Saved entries
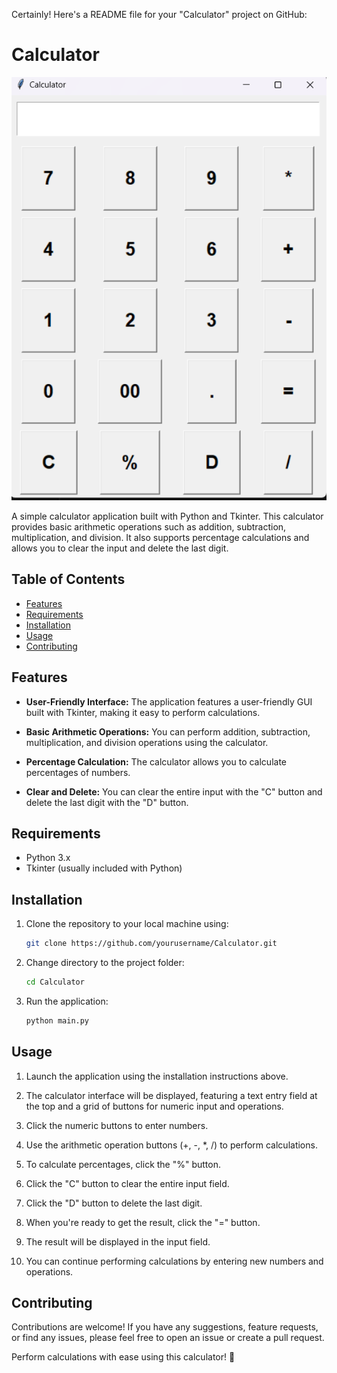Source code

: Certainly! Here's a README file for your "Calculator" project on GitHub:

# Calculator

![Project Image](Calculator.png)

A simple calculator application built with Python and Tkinter. This calculator provides basic arithmetic operations such as addition, subtraction, multiplication, and division. It also supports percentage calculations and allows you to clear the input and delete the last digit.

## Table of Contents

- [Features](#features)
- [Requirements](#requirements)
- [Installation](#installation)
- [Usage](#usage)
- [Contributing](#contributing)


## Features

- **User-Friendly Interface:** The application features a user-friendly GUI built with Tkinter, making it easy to perform calculations.

- **Basic Arithmetic Operations:** You can perform addition, subtraction, multiplication, and division operations using the calculator.

- **Percentage Calculation:** The calculator allows you to calculate percentages of numbers.

- **Clear and Delete:** You can clear the entire input with the "C" button and delete the last digit with the "D" button.

## Requirements

- Python 3.x
- Tkinter (usually included with Python)

## Installation

1. Clone the repository to your local machine using:

   ```bash
   git clone https://github.com/yourusername/Calculator.git
   ```

2. Change directory to the project folder:

   ```bash
   cd Calculator
   ```

3. Run the application:

   ```bash
   python main.py
   ```

## Usage

1. Launch the application using the installation instructions above.

2. The calculator interface will be displayed, featuring a text entry field at the top and a grid of buttons for numeric input and operations.

3. Click the numeric buttons to enter numbers.

4. Use the arithmetic operation buttons (+, -, *, /) to perform calculations.

5. To calculate percentages, click the "%" button.

6. Click the "C" button to clear the entire input field.

7. Click the "D" button to delete the last digit.

8. When you're ready to get the result, click the "=" button.

9. The result will be displayed in the input field.

10. You can continue performing calculations by entering new numbers and operations.

## Contributing

Contributions are welcome! If you have any suggestions, feature requests, or find any issues, please feel free to open an issue or create a pull request.


Perform calculations with ease using this calculator! 🧮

> [Work instructions]
Repeat the records above exactly, from the first line through the line that contains "- [Usage](#usage)", and leave out the pictures.

> [Worked solution]
Source code

: Certainly! Here's a README file for your "Calculator" project on GitHub:

# Calculator

![Project Image](Calculator.png)

A simple calculator application built with Python and Tkinter. This calculator provides basic arithmetic operations such as addition, subtraction, multiplication, and division. It also supports percentage calculations and allows you to clear the input and delete the last digit.

## Table of Contents

- [Features](#features)
- [Requirements](#requirements)
- [Installation](#installation)
- [Usage](#usage)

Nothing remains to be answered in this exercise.